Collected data
★ ★ ★ ★ ★

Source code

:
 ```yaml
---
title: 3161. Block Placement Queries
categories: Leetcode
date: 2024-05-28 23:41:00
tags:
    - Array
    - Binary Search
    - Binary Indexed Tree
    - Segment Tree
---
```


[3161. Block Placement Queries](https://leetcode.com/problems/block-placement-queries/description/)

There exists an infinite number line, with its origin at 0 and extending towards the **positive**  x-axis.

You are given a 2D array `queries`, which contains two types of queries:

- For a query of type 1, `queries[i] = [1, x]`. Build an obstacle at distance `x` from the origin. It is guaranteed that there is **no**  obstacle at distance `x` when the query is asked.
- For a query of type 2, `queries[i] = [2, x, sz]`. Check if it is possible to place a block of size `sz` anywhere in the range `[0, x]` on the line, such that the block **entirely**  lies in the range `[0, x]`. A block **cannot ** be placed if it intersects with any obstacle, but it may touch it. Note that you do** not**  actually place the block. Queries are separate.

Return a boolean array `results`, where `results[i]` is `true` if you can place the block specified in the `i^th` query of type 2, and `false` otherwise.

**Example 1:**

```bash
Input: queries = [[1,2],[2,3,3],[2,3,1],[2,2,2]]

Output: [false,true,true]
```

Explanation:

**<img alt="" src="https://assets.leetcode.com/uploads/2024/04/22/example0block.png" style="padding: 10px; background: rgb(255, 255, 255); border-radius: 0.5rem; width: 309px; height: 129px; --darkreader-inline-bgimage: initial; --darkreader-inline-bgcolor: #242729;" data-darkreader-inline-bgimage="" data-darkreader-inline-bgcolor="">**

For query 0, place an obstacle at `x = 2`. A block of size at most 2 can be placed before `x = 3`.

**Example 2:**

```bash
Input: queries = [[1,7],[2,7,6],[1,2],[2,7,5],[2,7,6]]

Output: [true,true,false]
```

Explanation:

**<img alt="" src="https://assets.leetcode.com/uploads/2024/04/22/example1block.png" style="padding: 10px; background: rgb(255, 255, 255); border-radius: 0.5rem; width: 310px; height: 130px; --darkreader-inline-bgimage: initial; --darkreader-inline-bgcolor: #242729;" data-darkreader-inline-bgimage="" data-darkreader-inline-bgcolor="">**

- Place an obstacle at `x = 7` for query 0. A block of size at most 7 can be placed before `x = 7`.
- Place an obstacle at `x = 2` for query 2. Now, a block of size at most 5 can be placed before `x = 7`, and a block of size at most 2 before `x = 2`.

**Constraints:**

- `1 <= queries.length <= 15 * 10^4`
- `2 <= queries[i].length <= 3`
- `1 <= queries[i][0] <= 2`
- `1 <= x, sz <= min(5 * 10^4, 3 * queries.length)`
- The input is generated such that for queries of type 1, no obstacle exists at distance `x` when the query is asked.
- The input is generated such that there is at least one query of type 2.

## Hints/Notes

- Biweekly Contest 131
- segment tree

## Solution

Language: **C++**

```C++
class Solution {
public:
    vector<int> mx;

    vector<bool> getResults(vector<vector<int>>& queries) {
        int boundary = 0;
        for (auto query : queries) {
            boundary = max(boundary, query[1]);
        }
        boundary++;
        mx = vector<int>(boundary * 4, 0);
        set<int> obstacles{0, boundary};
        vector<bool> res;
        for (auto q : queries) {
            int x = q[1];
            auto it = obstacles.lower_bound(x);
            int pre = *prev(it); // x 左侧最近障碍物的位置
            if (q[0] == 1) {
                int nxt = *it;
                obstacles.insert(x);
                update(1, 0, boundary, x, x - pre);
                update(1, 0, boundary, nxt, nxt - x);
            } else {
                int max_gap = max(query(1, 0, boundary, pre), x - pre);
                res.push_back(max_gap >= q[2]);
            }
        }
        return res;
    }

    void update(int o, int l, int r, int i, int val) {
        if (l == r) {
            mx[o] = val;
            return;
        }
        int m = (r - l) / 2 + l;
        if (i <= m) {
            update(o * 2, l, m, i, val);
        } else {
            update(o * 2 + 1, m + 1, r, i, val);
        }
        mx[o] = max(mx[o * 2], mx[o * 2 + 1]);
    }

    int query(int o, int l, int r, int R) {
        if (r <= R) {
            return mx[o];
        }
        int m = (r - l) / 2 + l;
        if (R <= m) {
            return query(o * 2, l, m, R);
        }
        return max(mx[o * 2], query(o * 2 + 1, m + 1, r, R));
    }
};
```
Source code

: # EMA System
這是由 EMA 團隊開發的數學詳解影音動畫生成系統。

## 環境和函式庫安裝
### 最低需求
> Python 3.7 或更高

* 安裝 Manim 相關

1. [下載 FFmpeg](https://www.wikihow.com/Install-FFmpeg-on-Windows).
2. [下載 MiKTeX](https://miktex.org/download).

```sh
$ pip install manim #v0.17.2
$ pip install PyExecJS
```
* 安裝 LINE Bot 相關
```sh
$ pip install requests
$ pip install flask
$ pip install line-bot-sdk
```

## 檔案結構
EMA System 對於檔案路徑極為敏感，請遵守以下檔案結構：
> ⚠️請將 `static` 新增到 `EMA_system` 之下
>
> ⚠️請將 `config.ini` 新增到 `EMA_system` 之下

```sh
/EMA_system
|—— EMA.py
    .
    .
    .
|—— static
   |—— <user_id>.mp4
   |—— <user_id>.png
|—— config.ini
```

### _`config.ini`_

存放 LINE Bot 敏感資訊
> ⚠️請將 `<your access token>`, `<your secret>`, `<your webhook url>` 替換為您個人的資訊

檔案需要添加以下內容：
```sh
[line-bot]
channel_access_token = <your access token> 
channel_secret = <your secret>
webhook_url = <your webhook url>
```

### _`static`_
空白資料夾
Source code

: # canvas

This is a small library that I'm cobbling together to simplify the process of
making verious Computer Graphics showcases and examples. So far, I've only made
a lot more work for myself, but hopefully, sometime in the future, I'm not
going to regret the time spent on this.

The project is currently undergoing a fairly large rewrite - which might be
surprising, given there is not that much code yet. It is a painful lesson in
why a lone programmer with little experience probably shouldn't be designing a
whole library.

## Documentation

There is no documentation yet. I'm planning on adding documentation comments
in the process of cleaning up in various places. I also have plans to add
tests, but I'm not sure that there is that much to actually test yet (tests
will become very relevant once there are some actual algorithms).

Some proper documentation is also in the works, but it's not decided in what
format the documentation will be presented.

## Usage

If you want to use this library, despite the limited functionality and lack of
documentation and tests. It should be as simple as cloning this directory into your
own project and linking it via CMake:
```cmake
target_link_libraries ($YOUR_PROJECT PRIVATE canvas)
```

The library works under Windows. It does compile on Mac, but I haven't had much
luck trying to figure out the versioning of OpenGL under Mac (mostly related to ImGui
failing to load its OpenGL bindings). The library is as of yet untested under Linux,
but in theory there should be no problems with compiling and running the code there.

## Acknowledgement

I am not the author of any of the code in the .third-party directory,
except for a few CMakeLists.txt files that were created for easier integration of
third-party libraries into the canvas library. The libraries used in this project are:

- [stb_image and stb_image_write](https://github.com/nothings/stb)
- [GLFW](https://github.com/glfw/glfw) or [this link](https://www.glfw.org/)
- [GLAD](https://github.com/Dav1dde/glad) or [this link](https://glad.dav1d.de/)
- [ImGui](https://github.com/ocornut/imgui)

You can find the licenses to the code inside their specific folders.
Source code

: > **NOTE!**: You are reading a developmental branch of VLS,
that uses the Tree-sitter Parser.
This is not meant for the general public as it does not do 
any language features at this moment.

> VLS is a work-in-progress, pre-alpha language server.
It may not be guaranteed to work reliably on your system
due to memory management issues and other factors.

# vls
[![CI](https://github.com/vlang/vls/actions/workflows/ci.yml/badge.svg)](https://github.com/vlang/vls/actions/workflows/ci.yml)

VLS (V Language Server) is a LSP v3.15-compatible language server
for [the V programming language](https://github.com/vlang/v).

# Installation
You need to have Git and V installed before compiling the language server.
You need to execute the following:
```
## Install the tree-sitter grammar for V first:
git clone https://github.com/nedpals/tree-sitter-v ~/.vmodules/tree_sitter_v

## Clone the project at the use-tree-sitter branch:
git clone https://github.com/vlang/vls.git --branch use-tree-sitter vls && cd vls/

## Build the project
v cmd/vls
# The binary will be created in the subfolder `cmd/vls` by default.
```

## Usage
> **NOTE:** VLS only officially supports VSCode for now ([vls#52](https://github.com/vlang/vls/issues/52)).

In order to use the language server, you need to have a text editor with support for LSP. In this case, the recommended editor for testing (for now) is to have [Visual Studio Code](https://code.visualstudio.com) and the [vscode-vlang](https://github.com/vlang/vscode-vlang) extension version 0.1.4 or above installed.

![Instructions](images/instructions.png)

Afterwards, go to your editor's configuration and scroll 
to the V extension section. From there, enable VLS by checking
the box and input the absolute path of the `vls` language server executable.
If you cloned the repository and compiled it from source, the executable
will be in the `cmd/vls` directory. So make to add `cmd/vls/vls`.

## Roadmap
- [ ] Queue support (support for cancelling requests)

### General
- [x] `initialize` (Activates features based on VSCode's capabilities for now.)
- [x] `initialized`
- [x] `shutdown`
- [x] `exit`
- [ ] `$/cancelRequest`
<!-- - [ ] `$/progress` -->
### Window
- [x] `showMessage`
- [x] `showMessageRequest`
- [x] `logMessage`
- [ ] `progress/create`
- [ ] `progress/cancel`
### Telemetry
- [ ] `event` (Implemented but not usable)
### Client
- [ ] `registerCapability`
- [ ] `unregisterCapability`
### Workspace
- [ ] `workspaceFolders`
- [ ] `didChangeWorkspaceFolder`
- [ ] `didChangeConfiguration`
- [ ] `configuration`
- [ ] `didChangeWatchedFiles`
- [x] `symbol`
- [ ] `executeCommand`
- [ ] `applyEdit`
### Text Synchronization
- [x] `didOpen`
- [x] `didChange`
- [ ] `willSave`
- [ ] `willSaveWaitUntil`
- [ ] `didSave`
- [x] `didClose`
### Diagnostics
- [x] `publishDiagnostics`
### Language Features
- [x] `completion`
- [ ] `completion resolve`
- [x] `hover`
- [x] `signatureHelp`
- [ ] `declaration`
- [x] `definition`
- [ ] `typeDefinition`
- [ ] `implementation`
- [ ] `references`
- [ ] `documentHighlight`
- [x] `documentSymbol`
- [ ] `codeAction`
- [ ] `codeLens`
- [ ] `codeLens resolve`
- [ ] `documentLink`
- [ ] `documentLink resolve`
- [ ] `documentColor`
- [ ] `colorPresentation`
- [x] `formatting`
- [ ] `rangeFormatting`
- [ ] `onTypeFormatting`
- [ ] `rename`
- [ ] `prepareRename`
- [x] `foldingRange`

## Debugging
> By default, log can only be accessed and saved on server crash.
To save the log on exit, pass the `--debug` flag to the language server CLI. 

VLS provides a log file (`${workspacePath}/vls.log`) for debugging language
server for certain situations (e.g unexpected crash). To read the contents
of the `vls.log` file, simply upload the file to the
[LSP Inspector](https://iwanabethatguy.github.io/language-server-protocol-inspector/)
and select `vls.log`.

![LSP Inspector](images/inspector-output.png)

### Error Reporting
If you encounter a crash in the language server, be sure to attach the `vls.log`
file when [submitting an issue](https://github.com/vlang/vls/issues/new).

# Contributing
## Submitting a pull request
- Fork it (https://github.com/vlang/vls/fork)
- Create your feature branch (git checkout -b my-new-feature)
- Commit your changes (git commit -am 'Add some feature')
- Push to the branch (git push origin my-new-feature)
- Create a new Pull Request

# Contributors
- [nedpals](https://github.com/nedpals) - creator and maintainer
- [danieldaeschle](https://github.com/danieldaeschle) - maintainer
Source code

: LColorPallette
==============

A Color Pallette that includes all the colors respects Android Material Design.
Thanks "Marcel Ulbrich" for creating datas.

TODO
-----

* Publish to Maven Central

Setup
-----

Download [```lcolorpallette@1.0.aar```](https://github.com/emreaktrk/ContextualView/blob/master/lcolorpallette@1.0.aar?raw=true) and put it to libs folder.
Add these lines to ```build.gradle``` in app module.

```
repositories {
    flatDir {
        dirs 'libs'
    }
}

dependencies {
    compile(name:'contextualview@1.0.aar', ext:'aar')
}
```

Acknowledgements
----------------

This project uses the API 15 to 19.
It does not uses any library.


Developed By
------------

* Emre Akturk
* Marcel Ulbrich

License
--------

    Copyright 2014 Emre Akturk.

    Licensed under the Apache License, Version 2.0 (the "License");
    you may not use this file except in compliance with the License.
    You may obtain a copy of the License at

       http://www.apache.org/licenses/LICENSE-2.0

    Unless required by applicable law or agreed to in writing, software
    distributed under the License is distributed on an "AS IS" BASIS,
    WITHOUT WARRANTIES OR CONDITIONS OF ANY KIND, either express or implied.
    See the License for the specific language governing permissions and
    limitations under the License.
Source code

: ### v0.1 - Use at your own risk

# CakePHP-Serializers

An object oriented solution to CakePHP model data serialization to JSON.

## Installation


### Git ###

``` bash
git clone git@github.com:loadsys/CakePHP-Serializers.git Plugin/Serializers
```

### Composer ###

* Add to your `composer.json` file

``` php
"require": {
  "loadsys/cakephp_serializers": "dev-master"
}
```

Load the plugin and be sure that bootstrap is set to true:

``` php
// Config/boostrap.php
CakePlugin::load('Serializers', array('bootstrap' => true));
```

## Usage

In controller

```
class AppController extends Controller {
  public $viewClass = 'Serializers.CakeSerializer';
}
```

★ ★ ★ ★ ★

--- REQUIREMENT ---
Identify all lines in the records above with the word "when".

--- FINISHED EXERCISE ---
- For a query of type 1, `queries[i] = [1, x]`. Build an obstacle at distance `x` from the origin. It is guaranteed that there is **no**  obstacle at distance `x` when the query is asked.
- The input is generated such that for queries of type 1, no obstacle exists at distance `x` when the query is asked.
file when [submitting an issue](https://github.com/vlang/vls/issues/new).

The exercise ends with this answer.